• What the task requires
From the entries that follow, copy each line containing the word "Groudon".

Available records Block Start

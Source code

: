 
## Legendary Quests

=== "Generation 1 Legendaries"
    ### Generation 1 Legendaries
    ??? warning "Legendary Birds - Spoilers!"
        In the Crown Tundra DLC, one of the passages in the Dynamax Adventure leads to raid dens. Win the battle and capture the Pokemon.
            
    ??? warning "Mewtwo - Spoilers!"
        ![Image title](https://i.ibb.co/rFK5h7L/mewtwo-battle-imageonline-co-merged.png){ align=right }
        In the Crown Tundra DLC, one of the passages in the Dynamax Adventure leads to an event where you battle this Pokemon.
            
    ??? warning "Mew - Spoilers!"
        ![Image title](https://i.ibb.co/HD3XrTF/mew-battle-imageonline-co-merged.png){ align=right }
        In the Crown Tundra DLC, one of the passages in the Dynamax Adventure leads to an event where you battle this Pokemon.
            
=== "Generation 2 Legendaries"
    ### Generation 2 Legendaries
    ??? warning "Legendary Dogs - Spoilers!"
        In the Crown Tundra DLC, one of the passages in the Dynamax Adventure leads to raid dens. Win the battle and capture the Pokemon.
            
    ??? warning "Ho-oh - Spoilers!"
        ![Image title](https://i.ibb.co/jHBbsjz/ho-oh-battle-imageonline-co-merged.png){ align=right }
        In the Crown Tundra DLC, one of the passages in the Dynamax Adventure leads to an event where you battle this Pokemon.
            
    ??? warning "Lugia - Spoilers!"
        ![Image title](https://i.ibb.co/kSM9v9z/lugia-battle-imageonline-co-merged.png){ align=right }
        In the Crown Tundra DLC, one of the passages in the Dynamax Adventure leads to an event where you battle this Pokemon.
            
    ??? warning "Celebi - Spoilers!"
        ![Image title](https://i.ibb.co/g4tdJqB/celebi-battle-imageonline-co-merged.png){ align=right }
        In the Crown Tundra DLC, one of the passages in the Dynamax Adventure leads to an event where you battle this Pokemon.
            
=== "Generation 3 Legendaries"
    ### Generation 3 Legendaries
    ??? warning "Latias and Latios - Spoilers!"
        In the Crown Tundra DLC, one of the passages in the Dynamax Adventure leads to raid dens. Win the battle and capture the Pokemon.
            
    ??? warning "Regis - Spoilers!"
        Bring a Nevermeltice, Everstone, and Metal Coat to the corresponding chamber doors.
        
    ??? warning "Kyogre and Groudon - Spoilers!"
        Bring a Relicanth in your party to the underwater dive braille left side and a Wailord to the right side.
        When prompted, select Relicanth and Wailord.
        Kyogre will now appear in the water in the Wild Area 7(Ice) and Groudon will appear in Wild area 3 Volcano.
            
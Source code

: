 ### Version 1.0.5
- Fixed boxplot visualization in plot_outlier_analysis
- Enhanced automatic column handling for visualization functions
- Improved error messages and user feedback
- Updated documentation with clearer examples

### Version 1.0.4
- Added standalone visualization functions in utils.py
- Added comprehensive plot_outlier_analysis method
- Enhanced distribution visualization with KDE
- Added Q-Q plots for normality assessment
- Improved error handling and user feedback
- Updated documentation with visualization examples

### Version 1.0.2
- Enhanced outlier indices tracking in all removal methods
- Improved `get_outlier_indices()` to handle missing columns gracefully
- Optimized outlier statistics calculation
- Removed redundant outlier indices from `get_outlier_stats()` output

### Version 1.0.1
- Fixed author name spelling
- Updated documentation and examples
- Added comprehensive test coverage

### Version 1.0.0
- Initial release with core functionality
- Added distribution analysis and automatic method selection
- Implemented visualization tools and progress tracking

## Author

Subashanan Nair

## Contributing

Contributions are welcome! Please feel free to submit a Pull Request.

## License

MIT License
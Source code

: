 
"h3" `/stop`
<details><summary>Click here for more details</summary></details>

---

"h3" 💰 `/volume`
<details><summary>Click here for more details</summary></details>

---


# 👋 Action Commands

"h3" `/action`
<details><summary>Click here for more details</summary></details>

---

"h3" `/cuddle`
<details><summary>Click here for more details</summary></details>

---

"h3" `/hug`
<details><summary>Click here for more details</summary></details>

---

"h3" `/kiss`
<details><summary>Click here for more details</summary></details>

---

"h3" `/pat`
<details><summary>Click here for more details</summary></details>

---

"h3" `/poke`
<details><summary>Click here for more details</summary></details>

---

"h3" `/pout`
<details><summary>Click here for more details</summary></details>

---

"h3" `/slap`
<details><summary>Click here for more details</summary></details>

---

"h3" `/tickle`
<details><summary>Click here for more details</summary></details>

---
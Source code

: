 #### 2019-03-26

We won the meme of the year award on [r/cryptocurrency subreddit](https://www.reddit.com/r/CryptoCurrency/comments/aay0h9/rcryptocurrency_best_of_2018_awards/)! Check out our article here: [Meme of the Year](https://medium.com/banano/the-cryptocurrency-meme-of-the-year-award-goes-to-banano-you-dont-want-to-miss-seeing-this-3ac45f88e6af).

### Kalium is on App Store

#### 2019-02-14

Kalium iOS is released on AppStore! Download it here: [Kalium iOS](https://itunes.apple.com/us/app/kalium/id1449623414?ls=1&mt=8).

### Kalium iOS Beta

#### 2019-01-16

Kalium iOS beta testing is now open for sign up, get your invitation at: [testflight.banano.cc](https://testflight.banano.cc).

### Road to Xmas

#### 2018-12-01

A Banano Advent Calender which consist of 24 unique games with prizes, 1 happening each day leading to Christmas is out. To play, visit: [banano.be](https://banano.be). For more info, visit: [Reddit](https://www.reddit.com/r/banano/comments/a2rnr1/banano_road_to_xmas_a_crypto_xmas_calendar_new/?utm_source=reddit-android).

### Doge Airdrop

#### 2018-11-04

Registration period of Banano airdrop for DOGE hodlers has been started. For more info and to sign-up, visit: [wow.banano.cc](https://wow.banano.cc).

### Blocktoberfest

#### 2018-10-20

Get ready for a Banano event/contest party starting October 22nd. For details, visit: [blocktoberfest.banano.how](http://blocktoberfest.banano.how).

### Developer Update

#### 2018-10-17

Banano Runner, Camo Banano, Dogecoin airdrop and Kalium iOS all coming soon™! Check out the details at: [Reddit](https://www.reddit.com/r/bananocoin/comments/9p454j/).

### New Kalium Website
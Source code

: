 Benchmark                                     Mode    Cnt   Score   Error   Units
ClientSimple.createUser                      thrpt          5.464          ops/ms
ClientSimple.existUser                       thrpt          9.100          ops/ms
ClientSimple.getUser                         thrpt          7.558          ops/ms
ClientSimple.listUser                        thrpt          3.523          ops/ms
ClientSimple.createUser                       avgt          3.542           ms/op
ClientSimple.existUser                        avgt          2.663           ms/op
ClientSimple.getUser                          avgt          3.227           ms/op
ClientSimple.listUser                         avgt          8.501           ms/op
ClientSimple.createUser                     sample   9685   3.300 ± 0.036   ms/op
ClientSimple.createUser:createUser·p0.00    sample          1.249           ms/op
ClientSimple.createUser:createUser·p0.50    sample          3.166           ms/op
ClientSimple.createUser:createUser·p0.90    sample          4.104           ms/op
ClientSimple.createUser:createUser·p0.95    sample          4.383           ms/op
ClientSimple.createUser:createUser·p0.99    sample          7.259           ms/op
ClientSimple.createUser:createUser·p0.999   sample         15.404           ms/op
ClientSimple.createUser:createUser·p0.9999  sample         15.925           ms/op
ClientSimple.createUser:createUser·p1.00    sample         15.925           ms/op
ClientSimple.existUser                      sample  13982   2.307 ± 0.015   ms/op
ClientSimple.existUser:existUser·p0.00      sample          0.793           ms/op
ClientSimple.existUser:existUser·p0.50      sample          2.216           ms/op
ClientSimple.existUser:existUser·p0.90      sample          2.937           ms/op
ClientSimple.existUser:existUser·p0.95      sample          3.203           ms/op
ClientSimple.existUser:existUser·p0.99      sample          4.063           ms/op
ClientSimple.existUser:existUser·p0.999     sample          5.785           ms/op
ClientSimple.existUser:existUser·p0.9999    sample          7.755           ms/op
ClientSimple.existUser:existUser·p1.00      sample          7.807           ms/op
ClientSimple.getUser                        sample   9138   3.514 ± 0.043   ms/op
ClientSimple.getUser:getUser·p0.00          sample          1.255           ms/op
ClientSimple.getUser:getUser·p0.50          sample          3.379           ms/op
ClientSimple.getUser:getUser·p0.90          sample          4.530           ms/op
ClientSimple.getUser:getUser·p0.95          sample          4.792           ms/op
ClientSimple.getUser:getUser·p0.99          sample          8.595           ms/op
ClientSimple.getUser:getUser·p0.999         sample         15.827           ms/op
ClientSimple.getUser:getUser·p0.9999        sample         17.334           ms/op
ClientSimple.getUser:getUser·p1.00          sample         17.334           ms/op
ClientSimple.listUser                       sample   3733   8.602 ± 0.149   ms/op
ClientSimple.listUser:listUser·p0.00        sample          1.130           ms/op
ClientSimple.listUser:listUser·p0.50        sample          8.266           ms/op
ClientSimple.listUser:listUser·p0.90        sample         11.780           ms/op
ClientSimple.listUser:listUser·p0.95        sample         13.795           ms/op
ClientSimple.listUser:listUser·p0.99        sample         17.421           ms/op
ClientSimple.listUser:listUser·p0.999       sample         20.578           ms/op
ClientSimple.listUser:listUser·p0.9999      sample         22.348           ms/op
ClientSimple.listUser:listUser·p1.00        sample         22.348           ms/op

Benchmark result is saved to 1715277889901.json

Available records Block End

• Response for this exercise
    ??? warning "Kyogre and Groudon - Spoilers!"
        Kyogre will now appear in the water in the Wild Area 7(Ice) and Groudon will appear in Wild area 3 Volcano.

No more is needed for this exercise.